The textbook notes that Kawasaki has no definitively known microbe.

It's widely believed to be a massive inflammatory response to a mild otherwise asymptomatic viral infection in a genetically predisposed child.

Think about the recent emergence of multisystem inflammatory syndrome in children, or MIS -E, during the COVID -19 pandemic.

Its symptoms mirrored Kawasaki almost perfectly.

Exactly.

It forces us to ask, how many other idiopathic pediatric inflammatory syndromes are just genetic predispositions waiting to be triggered by common, seemingly harmless viruses?

As you enter the profession, you are going to be on the front lines identifying these patterns.

The research left to be done in your generation of nursing is staggering.

It really is.

And with that thought, we officially close the book on chapter 27.

To the college nursing student listening, you've got this.

You didn't just memorize a list of symptoms today.

You learned the why and the how behind the pathology.

And that physiological understanding is the difference between a good test taker and a safe, brilliant nurse.

Thank you so much for joining us for this deep dive and a special thank you specifically from the last minute lecture team.

Go ace that exam.

We'll see you next time.

ⓘ This audio and summary are simplified educational interpretations and are not a substitute for the original text.

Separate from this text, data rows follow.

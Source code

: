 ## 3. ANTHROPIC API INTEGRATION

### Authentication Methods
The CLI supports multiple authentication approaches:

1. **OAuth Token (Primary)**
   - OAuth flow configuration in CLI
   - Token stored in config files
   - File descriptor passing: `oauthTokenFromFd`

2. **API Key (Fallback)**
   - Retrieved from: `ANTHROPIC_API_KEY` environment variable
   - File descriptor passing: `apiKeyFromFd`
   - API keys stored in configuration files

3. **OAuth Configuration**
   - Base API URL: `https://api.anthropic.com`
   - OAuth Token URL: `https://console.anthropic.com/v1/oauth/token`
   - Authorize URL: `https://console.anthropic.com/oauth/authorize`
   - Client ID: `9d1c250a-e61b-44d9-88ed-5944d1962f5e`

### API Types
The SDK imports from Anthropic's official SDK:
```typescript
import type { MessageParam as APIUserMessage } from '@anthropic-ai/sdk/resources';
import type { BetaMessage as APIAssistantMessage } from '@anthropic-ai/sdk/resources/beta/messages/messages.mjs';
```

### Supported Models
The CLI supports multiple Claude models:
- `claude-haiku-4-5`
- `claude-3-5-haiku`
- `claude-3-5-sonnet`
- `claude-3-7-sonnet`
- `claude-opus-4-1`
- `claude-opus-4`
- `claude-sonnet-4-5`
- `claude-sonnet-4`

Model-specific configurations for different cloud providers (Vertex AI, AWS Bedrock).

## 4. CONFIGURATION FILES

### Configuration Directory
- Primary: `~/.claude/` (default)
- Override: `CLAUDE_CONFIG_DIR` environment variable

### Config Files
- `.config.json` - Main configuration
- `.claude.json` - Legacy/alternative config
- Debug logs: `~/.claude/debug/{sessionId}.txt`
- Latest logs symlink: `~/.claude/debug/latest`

Chapter SummaryWhat this audio overview covers
Pediatric cardiovascular disorders encompass a wide spectrum of congenital anomalies and acquired conditions that significantly impact child health and development. The pediatric heart differs fundamentally from the adult heart in several physiological ways: infants and children maintain higher resting heart rates, rely primarily on increased heart rate rather than stroke volume to boost cardiac output, and possess immature capillary beds that require time to fully respond to environmental temperature changes. Additionally, thin chest walls in children allow clinicians to detect both pathological and innocent murmurs more readily than in adults. Congenital heart defects, the leading cause of infant mortality, are classified by their hemodynamic consequences and direction of blood shunting. Defects causing left-to-right shunting increase pulmonary blood flow without producing cyanosis and include atrial septal defects, ventricular septal defects, and patent ductus arteriosus. Conversely, lesions that obstruct ventricular outflow, such as coarctation of the aorta, present with distinctive clinical findings including blood pressure differentials between upper and lower extremities. Cyanotic defects permitting right-to-left shunting allow deoxygenated blood to bypass the lungs, with tetralogy of Fallot being the most common, characterized by hypercyanotic episodes responsive to knee-chest positioning. Acquired cardiovascular diseases develop after birth through infectious or inflammatory processes, including congestive heart failure with its characteristic signs of resting tachycardia and feeding difficulty, acute rheumatic fever following group A streptococcal infection and diagnosed using the Jones criteria, and Kawasaki disease causing coronary artery inflammation and potential aneurysm formation. Nursing management requires precise medication administration protocols, particularly with digoxin where apical pulse measurement precedes each dose and dosage verification involves two nurses. Specialized interventions include chest tube management with appropriate positioning below the cardiac level, high-calorie nutrition formulas for metabolically stressed infants, and avoidance of dietary fat restriction in young children given its critical role in neurological development.